To do: Below is a set of entries. Reproduce exactly the lines from the one containing "## What is it?" through the end, both included.

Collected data
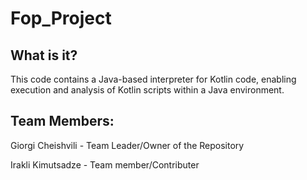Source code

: # Fop_Project

## What is it?
This code contains a Java-based interpreter for Kotlin code, enabling execution and analysis of Kotlin scripts within a Java environment.

## Team Members:

Giorgi Cheishvili - Team Leader/Owner of the Repository

Irakli Kimutsadze - Team member/Contributer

Solution to the exercise:
## What is it?
This code contains a Java-based interpreter for Kotlin code, enabling execution and analysis of Kotlin scripts within a Java environment.

## Team Members:

Giorgi Cheishvili - Team Leader/Owner of the Repository

Irakli Kimutsadze - Team member/Contributer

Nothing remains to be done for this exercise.